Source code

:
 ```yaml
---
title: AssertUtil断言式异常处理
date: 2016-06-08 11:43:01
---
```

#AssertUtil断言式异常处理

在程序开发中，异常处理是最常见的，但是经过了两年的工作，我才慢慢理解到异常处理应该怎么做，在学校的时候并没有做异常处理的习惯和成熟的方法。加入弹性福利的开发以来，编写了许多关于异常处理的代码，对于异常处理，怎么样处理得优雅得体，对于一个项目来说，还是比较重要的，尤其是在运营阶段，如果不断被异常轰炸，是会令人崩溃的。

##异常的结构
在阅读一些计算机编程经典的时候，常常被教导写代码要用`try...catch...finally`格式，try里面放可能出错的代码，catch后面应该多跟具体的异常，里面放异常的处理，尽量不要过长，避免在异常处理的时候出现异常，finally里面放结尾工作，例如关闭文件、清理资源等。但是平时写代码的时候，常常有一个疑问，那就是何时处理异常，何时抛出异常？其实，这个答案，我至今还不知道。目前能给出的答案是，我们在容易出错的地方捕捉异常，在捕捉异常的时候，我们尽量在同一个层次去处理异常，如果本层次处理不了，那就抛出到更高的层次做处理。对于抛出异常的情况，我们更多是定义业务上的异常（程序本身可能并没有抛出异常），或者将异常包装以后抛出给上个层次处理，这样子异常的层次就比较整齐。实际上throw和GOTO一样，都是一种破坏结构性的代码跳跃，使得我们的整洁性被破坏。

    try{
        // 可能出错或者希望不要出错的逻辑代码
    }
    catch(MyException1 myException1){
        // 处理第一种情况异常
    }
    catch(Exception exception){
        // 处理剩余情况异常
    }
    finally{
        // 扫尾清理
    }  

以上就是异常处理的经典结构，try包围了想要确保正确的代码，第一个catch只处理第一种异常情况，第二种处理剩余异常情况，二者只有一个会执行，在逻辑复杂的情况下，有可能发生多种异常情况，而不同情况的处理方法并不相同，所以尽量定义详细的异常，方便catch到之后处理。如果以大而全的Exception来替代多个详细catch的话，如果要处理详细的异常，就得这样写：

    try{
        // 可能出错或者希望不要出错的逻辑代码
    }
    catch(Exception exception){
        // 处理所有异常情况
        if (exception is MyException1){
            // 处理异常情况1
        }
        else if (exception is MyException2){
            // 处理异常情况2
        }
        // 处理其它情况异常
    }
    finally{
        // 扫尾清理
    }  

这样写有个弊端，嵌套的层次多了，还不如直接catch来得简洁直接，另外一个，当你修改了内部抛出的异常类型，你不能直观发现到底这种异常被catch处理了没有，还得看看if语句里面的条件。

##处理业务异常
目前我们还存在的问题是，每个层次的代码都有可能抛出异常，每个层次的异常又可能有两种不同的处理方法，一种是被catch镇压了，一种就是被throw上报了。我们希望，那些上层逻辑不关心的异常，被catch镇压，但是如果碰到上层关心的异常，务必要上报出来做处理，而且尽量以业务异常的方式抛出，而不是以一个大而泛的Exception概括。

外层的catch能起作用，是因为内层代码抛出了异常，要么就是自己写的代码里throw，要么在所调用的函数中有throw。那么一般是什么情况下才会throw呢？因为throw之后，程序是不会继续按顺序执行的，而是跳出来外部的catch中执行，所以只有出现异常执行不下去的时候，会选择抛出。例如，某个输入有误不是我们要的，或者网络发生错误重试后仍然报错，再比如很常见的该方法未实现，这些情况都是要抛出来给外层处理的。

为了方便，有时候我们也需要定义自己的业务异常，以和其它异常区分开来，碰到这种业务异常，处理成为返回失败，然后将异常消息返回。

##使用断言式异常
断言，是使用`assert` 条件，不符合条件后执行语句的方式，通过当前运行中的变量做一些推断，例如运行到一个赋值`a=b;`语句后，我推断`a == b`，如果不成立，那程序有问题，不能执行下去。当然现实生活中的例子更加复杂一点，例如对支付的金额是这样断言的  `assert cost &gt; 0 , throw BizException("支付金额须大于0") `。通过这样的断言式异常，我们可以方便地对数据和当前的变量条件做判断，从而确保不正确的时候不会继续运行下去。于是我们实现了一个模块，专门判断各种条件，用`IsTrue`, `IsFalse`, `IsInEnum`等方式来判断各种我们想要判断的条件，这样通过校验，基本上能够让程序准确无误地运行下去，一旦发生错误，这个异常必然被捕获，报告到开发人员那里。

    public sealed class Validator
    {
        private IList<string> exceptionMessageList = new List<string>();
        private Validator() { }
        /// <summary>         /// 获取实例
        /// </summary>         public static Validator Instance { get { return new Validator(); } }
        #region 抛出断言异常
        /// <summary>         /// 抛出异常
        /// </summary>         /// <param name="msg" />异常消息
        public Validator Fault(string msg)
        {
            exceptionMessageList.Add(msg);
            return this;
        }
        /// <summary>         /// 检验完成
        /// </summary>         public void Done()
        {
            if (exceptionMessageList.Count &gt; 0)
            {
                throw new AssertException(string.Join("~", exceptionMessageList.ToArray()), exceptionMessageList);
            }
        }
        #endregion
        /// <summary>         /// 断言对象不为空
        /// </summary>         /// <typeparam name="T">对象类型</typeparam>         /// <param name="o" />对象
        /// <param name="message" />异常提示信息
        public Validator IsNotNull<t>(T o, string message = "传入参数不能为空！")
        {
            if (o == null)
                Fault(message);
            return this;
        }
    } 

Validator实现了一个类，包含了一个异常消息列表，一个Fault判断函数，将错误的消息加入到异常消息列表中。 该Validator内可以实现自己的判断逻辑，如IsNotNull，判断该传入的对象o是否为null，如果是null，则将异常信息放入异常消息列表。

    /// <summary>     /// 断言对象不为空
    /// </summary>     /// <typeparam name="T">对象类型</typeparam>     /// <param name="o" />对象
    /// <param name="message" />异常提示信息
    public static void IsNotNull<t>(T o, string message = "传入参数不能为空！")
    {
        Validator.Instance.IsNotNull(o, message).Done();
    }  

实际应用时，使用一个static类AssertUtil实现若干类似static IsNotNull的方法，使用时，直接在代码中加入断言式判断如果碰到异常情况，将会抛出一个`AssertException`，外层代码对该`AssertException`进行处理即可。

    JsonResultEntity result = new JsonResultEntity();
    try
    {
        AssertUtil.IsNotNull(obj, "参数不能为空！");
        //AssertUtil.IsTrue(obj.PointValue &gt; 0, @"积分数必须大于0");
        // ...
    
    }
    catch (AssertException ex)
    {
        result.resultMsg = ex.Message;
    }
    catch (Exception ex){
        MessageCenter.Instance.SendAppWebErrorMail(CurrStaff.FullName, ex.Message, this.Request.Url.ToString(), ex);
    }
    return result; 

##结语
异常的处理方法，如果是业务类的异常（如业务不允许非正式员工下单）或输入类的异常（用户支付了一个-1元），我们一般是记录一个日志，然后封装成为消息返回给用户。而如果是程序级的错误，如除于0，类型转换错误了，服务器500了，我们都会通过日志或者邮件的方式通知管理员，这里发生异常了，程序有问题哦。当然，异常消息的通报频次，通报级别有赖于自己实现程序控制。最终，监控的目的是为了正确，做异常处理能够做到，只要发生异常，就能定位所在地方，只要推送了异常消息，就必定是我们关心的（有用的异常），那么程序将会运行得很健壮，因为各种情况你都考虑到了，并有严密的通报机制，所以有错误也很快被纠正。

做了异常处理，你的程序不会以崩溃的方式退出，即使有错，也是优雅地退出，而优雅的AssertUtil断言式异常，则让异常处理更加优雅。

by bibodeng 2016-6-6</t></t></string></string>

□ □ □ □ □

Look through the entries above and say how many lines hold the word "summary", giving the number alone.

**WRITTEN ANSWER**:
10